Smart Regrowth: Resilient Corners for Neighborhood Revitalization
The proposed project accelerates the revitalization of a distressed Upstate urban neighborhood through focused investments to multiple underutilized and vacant properties at the intersection of Ontario and Otisco Streets into “Resilient Corners” that showcase innovations in energy efficiency and best practices in smart growth design.
As envisioned in the neighborhoods Gold-rated Stage 1 LEED-ND plan, this project implements changes in land use that will convert an underutilized parking lot, a vacant building, and multiple vacant parcels on three corners into a mixed-use development that includes ten residential units, two commercial units and a community resource center and Laundromat. The project features include eight LEED single family homes, a Community Resource Center and Laundromat and a Centralized Geothermal Loop that uses a ground-source thermal exchange and a substantial rehabilitation that will feature a high performance heat pump.
The project contributes to multiple goals of the Central New York regional sustainability plan, including reducing per capita energy consumption, increasing the number of Energy Star residential buildings, reducing per capita greenhouse gas emissions, and reducing per capita land use. Just as important, the project site is located in a potential environmental justice area within a community that is supported by a coalition of community residents and stakeholders that actively engages its minority and low income populations in the public participation process.
Smart Regrowth: Resilient Corners for Neighborhood Revitalization is a proposed Sustainability Project that will demonstrate immediate and long-lasting reductions in greenhouse gas emissions through the redevelopment of underutilized and vacant properties of three street corners in the SALT District at the intersection of Otisco and Ontario Streets. This project adds yet another layer of sustainability work complementing and further enhancing the efforts already undertaken. The project consists of:
Conversion of an underutilized parking lot to mixed uses includes six LEED certified single family homes and neighborhood community center and Laundromat. In addition this will be the site of the Geothermal heating district which initially will primarily be used to heat the homes and Laundromat but it will also have the potential to service the residential/commercial units surrounding the site.
Southeast Corner (625 Otisco Street):
The rehabilitation of a vacant, underutilized commercial building that will house two commercial spaces on the first floor and two residential apartments on the second floor.
Southwest Corner (701, 703 and 705 Otisco Street):
The new construction of two LEED certified single family properties.
Nearly a century of regrettable public policy including large scale urban renewal, high speed highways through urban centers, and redlining have resulted in the impoverishment of Syracuse’s inner city neighborhoods. This project focuses on Syracuse’s Near Westside, specifically three sites on an intersection in census tract 30 which has suffered from a list of negative social indicators, more so than any other neighborhood in the City, including elevated high school dropout rates, low employment, little private investment, a transient residential population, high rates of crime and entrenched poverty. These conditions put the residents of this community in an unfavorable position to improve their lives.
Yet, this neighborhood remains resilient.

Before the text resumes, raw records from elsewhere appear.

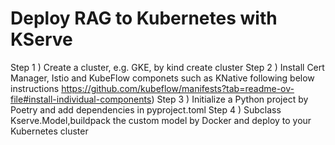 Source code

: # Deploy RAG to Kubernetes with KServe

Step 1 ) Create a cluster, e.g. GKE, by kind create cluster 
Step 2 ) Install Cert Manager, Istio and KubeFlow componets such as KNative following below instructions 
https://github.com/kubeflow/manifests?tab=readme-ov-file#install-individual-components)
Step 3 ) Initialize a Python project by Poetry and add dependencies in pyproject.toml 
Step 4 ) Subclass Kserve.Model,buildpack the custom model by Docker and deploy to your Kubernetes cluster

This project is part of a comprehensive neighborhood plan centered on the idea that for it to thrive, an area of concentrated poverty has to transform to a neighborhood where families across a range of incomes are willing to live. This project will bring two market rate units and two rentals at fair market plus six additional town homes that will be affordable for people earning up to 112% of the area median income. This infusion of new residents from across the income spectrum will serve to help de-concentrate poverty. The project will also provide sustainable energy and other commercial services to improve the marketability and long term health of the neighborhood.